Transcurrió una hora antes de que pudieran detenerse para recuperar el aliento, ocultos en una cueva de tierra que el hombretón había creado con su magia, y en la que el mago ogro dejó una abertura para que pudieran vigilar a la docena de caballeros que registraban la zona.

El amanecer pintó el cielo de rosa antes de que Maldred hubiera recuperado fuerzas suficientes para lanzar otro conjuro.

—Como en los buenos viejos tiempos —dijo, y se puso a canturrear, retorciendo los dedos en el aire mientras volvía a adoptar su aspecto humano.

—Sí —repuso Dhamon—. Viejos tiempos, pero no buenos. Estamos huyendo de los caballeros de la Legión de Acero.

—Huyendo y robando.

El sivak arrojó a Dhamon una bolsa de monedas que había estado en posesión del guardián que había matado, y cuyo aspecto había adoptado; lanzó a continuación la espada al suelo.

—Vuestras vidas son… interesantes —concluyó Ragh.

Dhamon se limpió la suciedad de sus andrajosas ropas y se palpó las escamas de su pierna.

—Y desesperadas. No tenemos mapa mágico y tampoco la menor posibilidad de encontrar a la sanadora ahora.

Maldred arqueó y desentumeció la espalda, girando primero a un lado y luego al otro.

—Siempre hay esperanza, Dhamon. Juré que te ayudaría a encontrar un remedio. Te aprecio tanto como a un hermano, y no te fallaré. Ya no necesitamos el mapa. Creo que sé adonde debemos ir.

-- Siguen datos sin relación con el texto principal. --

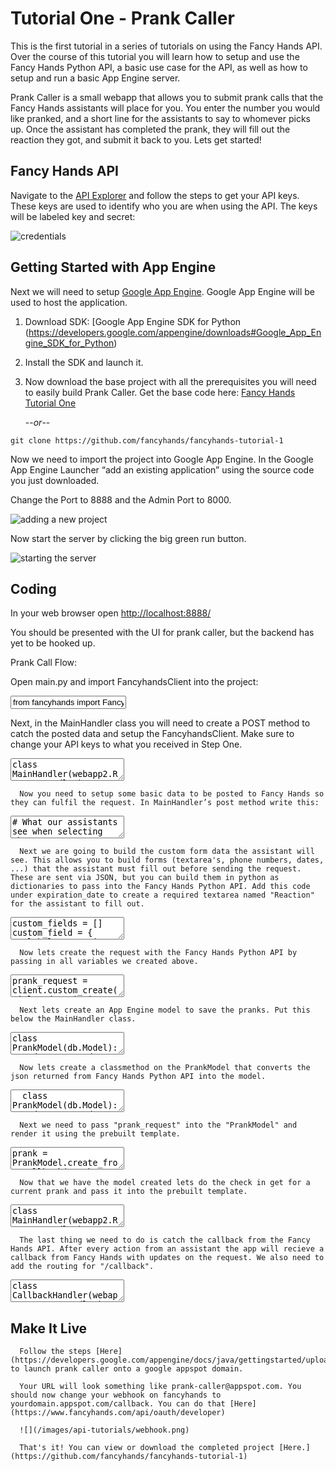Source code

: # Tutorial One - Prank Caller

This is the first tutorial in a series of tutorials on using the Fancy Hands API. Over the course of this tutorial you will learn how to setup and use the Fancy Hands Python API, a basic use case for the API, as well as how to setup and run a basic App Engine server.

Prank Caller is a small webapp that allows you to submit prank calls that the Fancy Hands assistants will place for you. You enter the number you would like pranked, and a short line for the assistants to say to whomever picks up. Once the assistant has completed the prank, they will fill out the reaction they got, and submit it back to you. Lets get started!

## Fancy Hands API

Navigate to the [API Explorer](https://www.fancyhands.com/api/explorer) and follow the steps to get your API keys. These keys are used to identify who you are when using the API. The keys will be labeled key and secret:

![credentials](http://www.fancyhands.com/images/api-tutorials/data-api.png)


## Getting Started with App Engine

Next we will need to setup [Google App Engine](https://developers.google.com/appengine/). Google App Engine will be used to host the application.

1. Download SDK: [Google App Engine SDK for Python (https://developers.google.com/appengine/downloads#Google_App_Engine_SDK_for_Python)

2. Install the SDK and launch it. 

3. Now download the base project with all the prerequisites you will need to easily build Prank Caller. 
   Get the base code here: [Fancy Hands Tutorial One](https://github.com/fancyhands/fancyhands-tutorial-1)

     --*or*--

```
git clone https://github.com/fancyhands/fancyhands-tutorial-1
```

Now we need to import the project into Google App Engine. In the Google App Engine Launcher “add an existing application” using the source code you just downloaded. 

Change the Port to 8888 and the Admin Port to 8000.

![adding a new project](http://www.fancyhands.com/images/api-tutorials/add-exisiting.png)

Now start the server by clicking the big green run button.

![starting the server](http://www.fancyhands.com/images/api-tutorials/green-button.png)

## Coding

In your web browser open [http://localhost:8888/](http://localhost:8888/)

You should be presented with the UI for prank caller, but the backend has yet to be hooked up.

Prank Call Flow:

Open main.py and import FancyhandsClient into the project:

<input type="textarea" class="tutorial-python" value="from fancyhands import FancyhandsClient">

Next, in the MainHandler class you will need to create a POST method to catch the posted data and setup the FancyhandsClient. Make sure to change your API keys to what you received in Step One.

<textarea class="tutorial-python">
class MainHandler(webapp2.RequestHandler):
    def get(self):
        template_values = {}

        template = JINJA_ENVIRONMENT.get_template('main.html')
        self.response.write(template.render(template_values))

    def post(self):
        # Get the data from the HTML POST
        phone_number = self.request.get('phone-number')
        prank_text = self.request.get('prank-text')

        # Set your Fancy Hands API Key and Secret here
        api_key = '<YOUR API KEY>'
        secret = '<YOUR API SECRET>'

        # Setup the Fancy Hands Client
        client = FancyhandsClient(api_key, secret)</textarea>

      Now you need to setup some basic data to be posted to Fancy Hands so they can fulfil the request. In MainHandler’s post method write this:

<textarea class="tutorial-python">
# What our assistants see when selecting what request to perform.
# In this case it will be Prank Call - 555-555-5555.
title = 'Prank Call - %s' % phone_number

# This is the content of the request.
# In this case we just use what you want said in your prank.
description = prank_text

# This is the price you are willing to pay for the request to be completed.
bid = 4.0

# This is when the task expires from our system.
# This must be no more than 7 days in the future and is required.
expiration_date = datetime.now() + timedelta(1)</textarea>

      Next we are going to build the custom form data the assistant will see. This allows you to build forms (textarea's, phone numbers, dates, ...) that the assistant must fill out before sending the request. These are sent via JSON, but you can build them in python as dictionaries to pass into the Fancy Hands Python API. Add this code under expiration_date to create a required textarea named "Reaction" for the assistant to fill out. 

<textarea class="tutorial-python">
custom_fields = []
custom_field = {
  'label':'Reaction',
  'type':'textarea',
  'description':'What was their reaction?',
  'order':1,
  'required':True,
}
custom_fields.append(custom_field)"></textarea>

      Now lets create the request with the Fancy Hands Python API by passing in all variables we created above.

<textarea class="tutorial-python">prank_request = client.custom_create(title, description, bid, expiration_date, custom_fields)</textarea>

      Next lets create an App Engine model to save the pranks. Put this below the MainHandler class.

<textarea class="tutorial-python">
class PrankModel(db.Model):
    date_created = db.DateTimeProperty(auto_now_add=True)
    date_updated = db.DateTimeProperty(auto_now=True)
    title = db.StringProperty()
    content = db.TextProperty()
    status = db.StringProperty()
    bid = db.FloatProperty()
    fh_key = db.StringProperty()</textarea>

      Now lets create a classmethod on the PrankModel that converts the json returned from Fancy Hands Python API into the model.

<textarea class="tutorial-python">
  class PrankModel(db.Model):
    date_created = db.DateTimeProperty(auto_now_add=True)
    date_updated = db.DateTimeProperty(auto_now=True)
    title = db.StringProperty()
    content = db.TextProperty()
    status = db.StringProperty()
    bid = db.FloatProperty()
    fh_key = db.StringProperty()

    @classmethod
    def create_from_callback(self, callback):
        prank = PrankModel.all().filter('fh_key =', callback['key']).get()

        if prank:
          prank.status = callback['status']
          prank.numeric_status = callback['numeric_status']
        else:
          prank = PrankModel()
          prank.status = callback['status']
          prank.title = callback['title']
          prank.content = callback['content']
          prank.status = callback['status']
          prank.bid = float(callback['api_bid'])
          prank.fh_key = callback['key']

        prank.put()
        return prank</textarea>

      Next we need to pass "prank_request" into the "PrankModel" and render it using the prebuilt template.

<textarea class="tutorial-python">
prank = PrankModel.create_from_callback(prank_request)

# Render new data
template_values = {'prank':prank}
template = JINJA_ENVIRONMENT.get_template('main.html')
self.response.write(template.render(template_values))</textarea>

      Now that we have the model created lets do the check in get for a current prank and pass it into the prebuilt template.

<textarea class="tutorial-python">
class MainHandler(webapp2.RequestHandler):
    def get(self):
        prank = PrankModel.all().order('-date_updated').get()
        template_values = {'prank':prank}

        template = JINJA_ENVIRONMENT.get_template('main.html')
        self.response.write(template.render(template_values))</textarea>

      The last thing we need to do is catch the callback from the Fancy Hands API. After every action from an assistant the app will recieve a callback from Fancy Hands with updates on the request. We also need to add the routing for "/callback".

<textarea class="tutorial-python">
class CallbackHandler(webapp2.RequestHandler):
    def post(self):
      callback = dict(urlparse.parse_qsl(self.request.body))
      callback_to_model(callback)

app = webapp2.WSGIApplication([
    ('/', MainHandler),
    ('/callback', CallbackHandler),
], debug=True)</textarea>

## **Make It Live**

      Follow the steps [Here](https://developers.google.com/appengine/docs/java/gettingstarted/uploading) to launch prank caller onto a google appspot domain.

      Your URL will look something like prank-caller@appspot.com. You should now change your webhook on fancyhands to yourdomain.appspot.com/callback. You can do that [Here](https://www.fancyhands.com/api/oauth/developer)

      ![](/images/api-tutorials/webhook.png)

      That's it! You can view or download the completed project [Here.](https://github.com/fancyhands/fancyhands-tutorial-1)

 
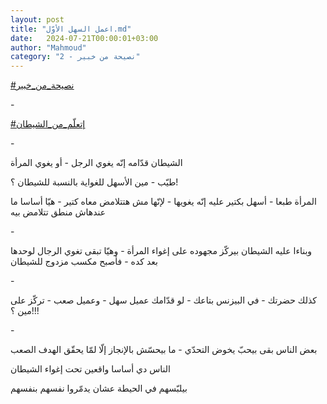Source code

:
 ```yaml
---
layout: post
title: "اعمل السهل الأوّل.md"
date:   2024-07-21T00:00:01+03:00
author: "Mahmoud"
category: "2 - نصيحة من خبير"
---
```

[<u>\#نصيحة_من_خبير</u>](https://www.facebook.com/hashtag/%D9%86%D8%B5%D9%8A%D8%AD%D8%A9_%D9%85%D9%86_%D8%AE%D8%A8%D9%8A%D8%B1?__eep__=6&__cft__%5b0%5d=AZWwtXoXBCt4AGamWnGYase6WVcpnYJqIiL9yzSjuTVWSeGBb8UUFlGWWfHTq2q8Sg-wSibFwHnYwuZzOwFPFHMhSCFlpAOnCip50kEO3PB-9ZpEud2BBTA860yI8H4D7bGbca_4pHkG_o3Qa-jKS8u0T4sx_1UiSzFlqZvAq9AriQ&__tn__=*NK-R)

\-

[<u>\#إتعلّم_من_الشيطان</u>](https://www.facebook.com/hashtag/%D8%A5%D8%AA%D8%B9%D9%84%D9%91%D9%85_%D9%85%D9%86_%D8%A7%D9%84%D8%B4%D9%8A%D8%B7%D8%A7%D9%86?__eep__=6&__cft__%5b0%5d=AZWwtXoXBCt4AGamWnGYase6WVcpnYJqIiL9yzSjuTVWSeGBb8UUFlGWWfHTq2q8Sg-wSibFwHnYwuZzOwFPFHMhSCFlpAOnCip50kEO3PB-9ZpEud2BBTA860yI8H4D7bGbca_4pHkG_o3Qa-jKS8u0T4sx_1UiSzFlqZvAq9AriQ&__tn__=*NK-R)

\-

الشيطان قدّامه إنّه يغوي الرجل - أو يغوي المرأة

طيّب - مين الأسهل للغواية بالنسبة
للشيطان ؟!

المرأة طبعا - أسهل بكتير عليه إنّه يغويها - لإنّها مش
هتتلامض معاه كتير - هيّا أساسا ما عندهاش منطق تتلامض بيه

\-

وبناءا عليه الشيطان بيركّز مجهوده على إغواء المرأة - وهيّا
تبقى تغوي الرجال لوحدها بعد كده - فأصبح مكسب مزدوج للشيطان

\-

كذلك حضرتك - في البيزنس بتاعك - لو قدّامك عميل سهل -
وعميل صعب - تركّز على مين ؟!!!

\-

بعض الناس بقى بيحبّ يخوض التحدّي - ما بيحسّش بالإنجاز إلّا
لمّا يحقّق الهدف الصعب

الناس دي أساسا واقعين تحت إغواء الشيطان

بيلبّسهم في الحيطة عشان يدمّروا نفسهم بنفسهم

Estudió el horizonte en dirección este.

—No creo que debamos arriesgarnos a permanecer por aquí. Apuesto a que colgarán más carteles, y que serán más grandes, muy pronto… Puede ser que envíen incluso un ejército.

Dhamon sonrió tristemente ante la idea.

—¿Nos ponemos en marcha?

Maldred señaló hacia el noroeste; luego, se fue en aquella dirección a buen paso. A poco, echó una ojeada por encima del hombro para asegurarse de que su compañero lo seguía.

—Muy interesante —repitió Ragh, siguiéndolos a escasos metros de distancia.